Skewness-Robust Causal Discovery in Location-Scale Noise Models
Daniel Klippert, Alexander Marx
TL;DR
This work tackles identifiability in bivariate causal discovery under iid data by focusing on location-scale noise models (LSNMs) and showing that skewness in the noise can invalidate Gaussian-based inference. It introduces SkewD, a likelihood- and independence-testing framework that models noise with a skew-normal distribution, enabling reliable direction-finding via $X ightarrow Y$ versus $Y ightarrow X$ even when skewness is present. Parameter estimation combines a heuristic CMA-ES search with an Expectation Conditional Maximization (ECM) refinement on penalized spline representations of the mean and scale functions, with Bayesian optimization used to select regularization strengths. Empirical results on novel skew-noise datasets and established benchmarks demonstrate that SkewD is robust to high skewness, outperforming or matching state-of-the-art baselines and highlighting the practical value of explicitly modeling skewness in LSNMs for causal discovery.
Abstract
To distinguish Markov equivalent graphs in causal discovery, it is necessary to restrict the structural causal model. Crucially, we need to be able to distinguish cause $X$ from effect $Y$ in bivariate models, that is, distinguish the two graphs $X \to Y$ and $Y \to X$. Location-scale noise models (LSNMs), in which the effect $Y$ is modeled based on the cause $X$ as $Y = f(X) + g(X)N$, form a flexible class of models that is general and identifiable in most cases. Estimating these models for arbitrary noise terms $N$, however, is challenging. Therefore, practical estimators are typically restricted to symmetric distributions, such as the normal distribution. As we showcase in this paper, when $N$ is a skewed random variable, which is likely in real-world domains, the reliability of these approaches decreases. To approach this limitation, we propose SkewD, a likelihood-based algorithm for bivariate causal discovery under LSNMs with skewed noise distributions.
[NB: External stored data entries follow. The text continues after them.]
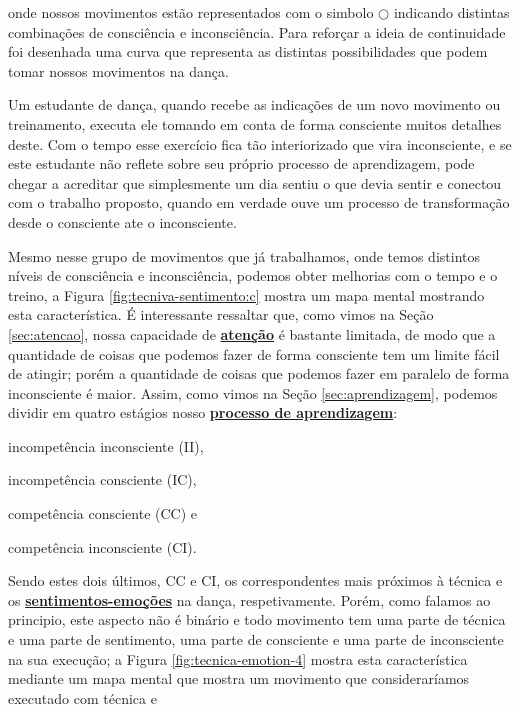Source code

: onde nossos movimentos estão representados com o simbolo $\bigcirc$
indicando distintas combinações de consciência e inconsciência.
Para reforçar a ideia de continuidade foi desenhada uma curva que representa as 
distintas possibilidades que podem tomar nossos movimentos na dança.
\begin{example} Um estudante de dança, quando recebe
as indicações de um novo movimento ou treinamento, 
executa ele tomando em conta de forma consciente muitos detalhes deste.
Com o tempo esse exercício fica tão interiorizado que vira inconsciente,
e se este estudante não reflete sobre seu próprio processo de aprendizagem, pode chegar a acreditar 
que simplesmente um dia sentiu o que devia sentir e conectou com o trabalho proposto,
quando em verdade ouve um processo de transformação desde o consciente ate o inconsciente.
\end{example}
Mesmo nesse grupo de movimentos que já trabalhamos, 
onde temos distintos níveis de consciência  e inconsciência,
podemos obter melhorias com o tempo e o treino, a Figura \ref{fig:tecniva-sentimento:c} 
mostra um mapa mental mostrando esta característica.
É interessante ressaltar que, como vimos na Seção \ref{sec:atencao}, 
nossa capacidade de \hyperref[sec:atencao]{\textbf{atenção}} 
é bastante limitada, de modo que a quantidade de coisas que podemos fazer de forma consciente 
tem um limite fácil de atingir; porém a quantidade de coisas que podemos fazer em paralelo de 
forma inconsciente é maior.
Assim, como vimos na Seção \ref{sec:aprendizagem}, 
podemos dividir em quatro estágios nosso \hyperref[sec:aprendizagem]{\textbf{processo de aprendizagem}}:
\begin{inparaitem}
\item incompetência inconsciente (II), \item incompetência consciente (IC), 
\item competência consciente (CC) e \item competência inconsciente (CI).
\end{inparaitem}
Sendo estes dois últimos, CC e CI, 
os correspondentes mais próximos à técnica e os 
\hyperref[ref:emotionsentimental]{\textbf{sentimentos-emoções}} na dança, respetivamente. 
Porém, como falamos ao principio, este aspecto não é binário e todo movimento 
tem uma parte de técnica e uma parte de sentimento, 
uma parte de consciente e uma parte de inconsciente na sua execução;
a Figura \ref{fig:tecnica-emotion-4} mostra esta característica mediante um mapa mental
que mostra um movimento que consideraríamos executado com técnica e 
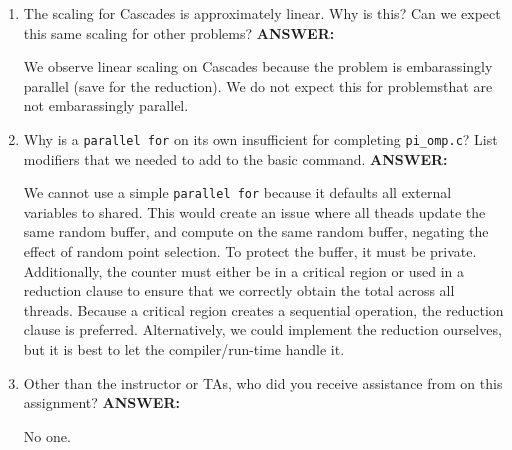 \documentclass[letter]{article}
\begin{document}
\begin{enumerate}
        \item The scaling for Cascades is approximately linear. Why is this? Can we expect this same scaling for other problems?
        \textbf{ANSWER:} %

        We observe linear scaling on Cascades because the problem is embarassingly parallel (save for the reduction).  We do not expect this for problemsthat are not embarassingly parallel.

        \item Why is a \texttt{parallel for} on its own insufficient for completing \texttt{pi\_omp.c}?  List modifiers that we needed to add to the basic command.
        \textbf{ANSWER:} %

        We cannot use a simple \texttt{parallel for} because it defaults all external variables to shared.  This would create an issue where all theads update the same random buffer, and compute on the same random buffer, negating the effect of random point selection.  To protect the buffer, it must be private.  Additionally, the counter must either be in a critical region or used in a reduction clause to ensure that we correctly obtain the total across all threads.  Because a critical region creates a sequential operation, the reduction clause is preferred.  Alternatively, we could implement the reduction ourselves, but it is best to let the compiler/run-time handle it.

        \item Other than the instructor or TAs, who did you receive assistance from on this assignment?
        \textbf{ANSWER:} %
        
        No one.

    \end{enumerate}
\end{document}
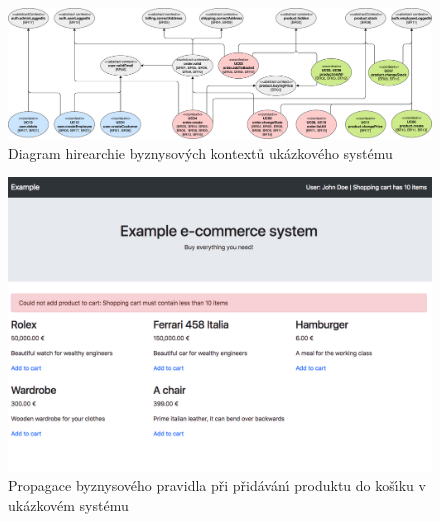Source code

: \begin{figure}
    \centering
    \includegraphics[keepaspectratio=true, width=\linewidth]{figures/example-system-context-hierarchy.pdf}
    \caption{Diagram hirearchie byznysov\'ych kontextů ukázkového systému}
    \label{fig:example-system-context-hirearchy}
\end{figure}

\begin{figure}
    \centering
    \includegraphics[width=0.9\linewidth]{figures/add-product-to-cart-fail.png}
    \caption{Propagace byznysového pravidla při přidáván\'{\i} produktu do koš\'{\i}ku v ukázkovém systému}
    \label{fig:example-screenshot}
\end{figure}
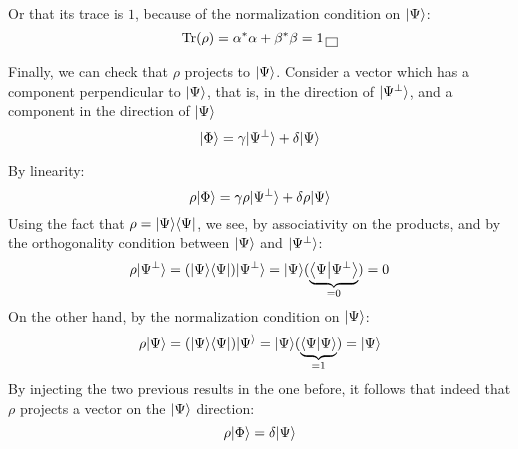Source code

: \documentclass[solutions.tex]{subfiles}
\begin{document}
Or that its trace is $1$, because of the normalization condition
on $|\Psi\rangle$:
\[
	\text{Tr}(\rho) = \alpha^*\alpha + \beta^*\beta = 1 \,\boxed{\,}
\]

Finally, we can check that $\rho$ projects to $|\Psi\rangle$. Consider
a vector which has a component perpendicular to $|\Psi\rangle$, that is,
in the direction of $|\Psi^\perp\rangle$, and a component
in the direction of $|\Psi\rangle$
\[
	|\Phi\rangle = \gamma|\Psi^\perp\rangle + \delta|\Psi\rangle
\]

By linearity:
\[
	\rho|\Phi\rangle = \gamma\rho|\Psi^\perp\rangle + \delta\rho|\Psi\rangle
\]
Using the fact that $\rho = |\Psi\rangle\langle \Psi|$, we see, by associativity
on the products, and by the orthogonality condition between $|\Psi\rangle$
and $|\Psi^\perp\rangle$:
\[
	\rho|\Psi^\perp\rangle = (|\Psi\rangle\langle \Psi|)|\Psi^\perp\rangle
		= |\Psi\rangle(\underbrace{\left\langle \Psi \middle| \Psi^\perp \right\rangle}_{=0}) = 0
\]
On the other hand, by the normalization condition on $|\Psi\rangle$:
\[
	\rho|\Psi\rangle = (|\Psi\rangle\langle \Psi|)|\Psi^\rangle
		= |\Psi\rangle(\underbrace{\left\langle \Psi \middle| \Psi \right\rangle}_{=1}) = |\Psi\rangle
\]
By injecting the two previous results in the one before, it follows that
indeed that $\rho$ projects a vector on the $|\Psi\rangle$ direction:
\[
	\rho|\Phi\rangle = \delta|\Psi\rangle
\]
\end{document}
SkewD extends the usual normal-distribution framework to the skew-normal setting, enabling reliable inference under symmetric and skewed noise. For parameter estimation, we employ a combination of a heuristic search and an expectation conditional maximization algorithm. We evaluate SkewD on novel synthetically generated datasets with skewed noise as well as established benchmark datasets. Throughout our experiments, SkewD exhibits a strong performance and, in comparison to prior work, remains robust under high skewness.